[Symphony] Problem adding custom cutting planes

[Richard Russell]

Hi,

I'm having problems generating custom cutting planes. I am identifying 
and attempting to add sensible cuts but they don't seem to be respected 
by the LP solver, i.e. they are violated in subsequent LP solutions. 
This has the result that the program just loops adding the same cut.

The problem I'm working on has a collection of constraints that are 
represented explicitly in the constraint matrix. However there are some 
constraints that are too numerous to exhaustively list in the constraint 
matrix so I would like to add them dynamically as cuts.

I am working with the USER function stubs in SYMPHONY/Applications and I 
have modified:
(1) user_find_cuts in the file 'user_cg.c'
(2) user_is_feasible in the file 'user_lp.c'

A description of what each function is doing:

(1) user_find_cuts first checks that the solution passed to it is 
integer. If it isn't it lets SYMPHONY return it's default behaviour 
without generating any cuts. If it is integer it then look for cycles in 
a graph constructed from the solution. The graph has a node for each 
variable that is set to 1.0 in the solution. These nodes are related in 
the problem and have directed arcs between them. If a cycle exists in 
the graph constructed from the solution then a cut needs to be added to 
prevent this cycle. This is done for each cycle by adding a cut of the form:

 var_1 + ... + var_n <= (n-1)   for every cycle in the graph where var_1 
to var_n are the nodes in the cycle.

So at least one of var_1 to var_n must be set to 0.0 in order for the 
constraint to hold. This way the cycle is prevented.

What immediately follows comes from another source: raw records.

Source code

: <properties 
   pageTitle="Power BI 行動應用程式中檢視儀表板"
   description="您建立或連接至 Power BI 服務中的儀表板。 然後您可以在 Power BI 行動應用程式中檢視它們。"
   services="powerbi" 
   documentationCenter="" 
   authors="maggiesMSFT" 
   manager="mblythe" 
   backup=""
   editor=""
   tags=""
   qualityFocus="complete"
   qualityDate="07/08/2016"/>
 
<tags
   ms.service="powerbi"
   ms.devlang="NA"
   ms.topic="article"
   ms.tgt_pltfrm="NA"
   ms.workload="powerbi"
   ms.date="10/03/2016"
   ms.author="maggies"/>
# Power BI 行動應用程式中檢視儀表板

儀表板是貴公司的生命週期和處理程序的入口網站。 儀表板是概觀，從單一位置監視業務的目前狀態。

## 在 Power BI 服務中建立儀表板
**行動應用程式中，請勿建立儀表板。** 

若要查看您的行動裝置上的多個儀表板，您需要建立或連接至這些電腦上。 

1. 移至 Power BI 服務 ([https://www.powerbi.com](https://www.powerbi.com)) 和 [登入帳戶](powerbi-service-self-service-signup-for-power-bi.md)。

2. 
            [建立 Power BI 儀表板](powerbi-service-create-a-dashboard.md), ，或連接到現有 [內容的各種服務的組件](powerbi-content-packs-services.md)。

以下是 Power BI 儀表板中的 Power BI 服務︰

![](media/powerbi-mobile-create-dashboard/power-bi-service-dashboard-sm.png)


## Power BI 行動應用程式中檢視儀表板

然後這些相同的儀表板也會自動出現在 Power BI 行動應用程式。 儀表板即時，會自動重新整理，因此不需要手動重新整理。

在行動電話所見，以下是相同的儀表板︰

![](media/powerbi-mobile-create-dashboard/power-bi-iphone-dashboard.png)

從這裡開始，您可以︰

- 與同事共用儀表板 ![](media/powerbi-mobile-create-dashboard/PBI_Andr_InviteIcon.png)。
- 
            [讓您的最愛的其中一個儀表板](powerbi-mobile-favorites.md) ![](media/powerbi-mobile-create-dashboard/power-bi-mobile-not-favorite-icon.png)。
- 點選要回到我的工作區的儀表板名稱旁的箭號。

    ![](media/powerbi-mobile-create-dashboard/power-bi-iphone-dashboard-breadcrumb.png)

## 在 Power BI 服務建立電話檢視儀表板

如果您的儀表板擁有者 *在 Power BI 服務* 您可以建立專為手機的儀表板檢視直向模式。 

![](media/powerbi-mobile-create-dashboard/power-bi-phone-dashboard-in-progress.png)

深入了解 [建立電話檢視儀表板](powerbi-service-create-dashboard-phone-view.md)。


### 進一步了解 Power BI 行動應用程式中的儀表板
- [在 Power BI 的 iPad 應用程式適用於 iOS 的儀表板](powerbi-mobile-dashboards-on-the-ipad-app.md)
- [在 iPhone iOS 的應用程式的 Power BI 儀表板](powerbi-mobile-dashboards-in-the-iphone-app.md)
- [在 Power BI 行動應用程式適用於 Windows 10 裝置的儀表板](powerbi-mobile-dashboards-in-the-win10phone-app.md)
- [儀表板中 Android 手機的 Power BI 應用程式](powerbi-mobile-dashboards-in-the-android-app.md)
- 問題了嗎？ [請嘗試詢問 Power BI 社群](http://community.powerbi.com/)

(2) user_is_feasible checks that the solution is integer. If it isn't it 
returns infeasible. If it is integer it checks that there are no cycles 
in the graph constructed from the solution. If a cycle is found it 
returns infeasible. If no cycles are found it returns feasible.

Here is most of the code, I have omitted some tedious initialisations of 
arrays and such.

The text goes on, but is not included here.